The plan would significantly reduce the United States’ reliance on fossil fuels, and the 15-year timeline for a 100 percent clean electricity standard is far more ambitious than anything Biden has previously proposed.”
We’re keeping a close eye on the new plans coming forward to address the climate crisis. Plain and simply? We’d encourage you to do the same.
“Currently, most countries do not know where most of their emissions come from,” says Kelly Sims Gallagher, a professor of energy and environmental policy at Tufts University’s Fletcher School. “Even in advanced economies like the United States, emissions are estimated for many sectors.” Without this information “you cannot devise smart and effective policies to mitigate emissions,” she says, and “you cannot track them to see if you are making progress against your goals.”
In a tiny slice of good news, it’s about to get much easier to hold the biggest carbon emitters accountable and remove the constant bickering, haggling and negotiating about amounts and estimates of carbon emissions. The Climate TRACE Coalition plans to have an app ready (free to use for the entire public) by COP26 to track all carbon emissions worldwide. This might seem like a small solution, but having a system to reliably track carbon emissions is imperative for cities, states and nations to meet their emissions goals.
Climate Crisis vs. COVID Crisis
“It is now clearer than ever that the climate crisis has never once been treated as a crisis, neither from the politicians, media, business nor finance. And the longer we keep pretending that we are on a reliable path to lower emissions and that the actions required to avoid a climate disaster are available within today’s system … the more precious time we will lose.”

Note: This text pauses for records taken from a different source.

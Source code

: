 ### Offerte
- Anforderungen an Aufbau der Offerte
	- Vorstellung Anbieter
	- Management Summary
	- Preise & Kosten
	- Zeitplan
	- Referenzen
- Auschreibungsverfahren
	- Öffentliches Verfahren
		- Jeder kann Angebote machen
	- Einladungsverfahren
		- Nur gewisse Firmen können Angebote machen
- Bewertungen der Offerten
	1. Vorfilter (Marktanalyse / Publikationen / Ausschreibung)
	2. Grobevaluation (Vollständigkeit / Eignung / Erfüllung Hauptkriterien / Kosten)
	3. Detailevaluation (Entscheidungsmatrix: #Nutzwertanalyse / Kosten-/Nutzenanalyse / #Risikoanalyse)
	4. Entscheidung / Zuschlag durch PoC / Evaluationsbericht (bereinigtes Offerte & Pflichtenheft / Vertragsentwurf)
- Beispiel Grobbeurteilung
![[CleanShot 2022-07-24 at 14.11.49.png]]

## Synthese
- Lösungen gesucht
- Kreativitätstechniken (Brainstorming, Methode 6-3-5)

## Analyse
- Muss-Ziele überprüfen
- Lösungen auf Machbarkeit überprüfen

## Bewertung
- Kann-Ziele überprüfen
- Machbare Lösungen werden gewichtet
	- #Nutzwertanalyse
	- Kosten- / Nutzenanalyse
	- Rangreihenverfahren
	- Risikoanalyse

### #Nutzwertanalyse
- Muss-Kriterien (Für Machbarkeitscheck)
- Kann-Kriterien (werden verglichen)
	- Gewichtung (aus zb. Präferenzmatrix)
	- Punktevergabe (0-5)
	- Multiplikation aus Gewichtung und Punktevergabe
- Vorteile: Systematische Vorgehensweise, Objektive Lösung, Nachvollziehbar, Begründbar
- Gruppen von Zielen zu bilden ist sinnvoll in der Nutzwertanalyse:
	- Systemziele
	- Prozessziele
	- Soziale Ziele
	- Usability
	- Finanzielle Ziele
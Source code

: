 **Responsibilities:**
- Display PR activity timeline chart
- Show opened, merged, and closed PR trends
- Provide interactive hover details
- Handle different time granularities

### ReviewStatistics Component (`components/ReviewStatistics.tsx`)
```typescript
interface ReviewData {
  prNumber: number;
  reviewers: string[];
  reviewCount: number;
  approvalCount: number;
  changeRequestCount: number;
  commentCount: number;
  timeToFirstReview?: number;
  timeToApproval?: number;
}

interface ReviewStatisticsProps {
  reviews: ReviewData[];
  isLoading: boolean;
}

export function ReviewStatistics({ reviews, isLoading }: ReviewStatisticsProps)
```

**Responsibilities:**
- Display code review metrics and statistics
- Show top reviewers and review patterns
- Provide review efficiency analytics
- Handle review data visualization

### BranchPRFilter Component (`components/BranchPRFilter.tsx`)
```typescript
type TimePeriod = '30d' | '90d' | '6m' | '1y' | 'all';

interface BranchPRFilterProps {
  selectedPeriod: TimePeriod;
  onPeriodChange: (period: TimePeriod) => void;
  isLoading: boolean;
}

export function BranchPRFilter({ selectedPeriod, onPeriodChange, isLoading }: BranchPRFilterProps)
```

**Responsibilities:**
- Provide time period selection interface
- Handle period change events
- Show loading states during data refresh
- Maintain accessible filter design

The world’s leading scientists have written into the EU to demand action on climate change––which is (spoiler alert) a crisis. These scientists reference the political response to COVID-19 showing that, when treated as an actual crisis, action can be taken swiftly on major issues. But that same sort of urgent response has been largely missing on climate change. In short, the scientists are calling for EU leaders to immediately “halt all investments in fossil fuel exploration and extraction and end subsidies,” as well as “advocate to make ecocide an international crime and establish annual, binding carbon budgets.”
The climate crisis demands a crisis response from our lawmakers and political leaders.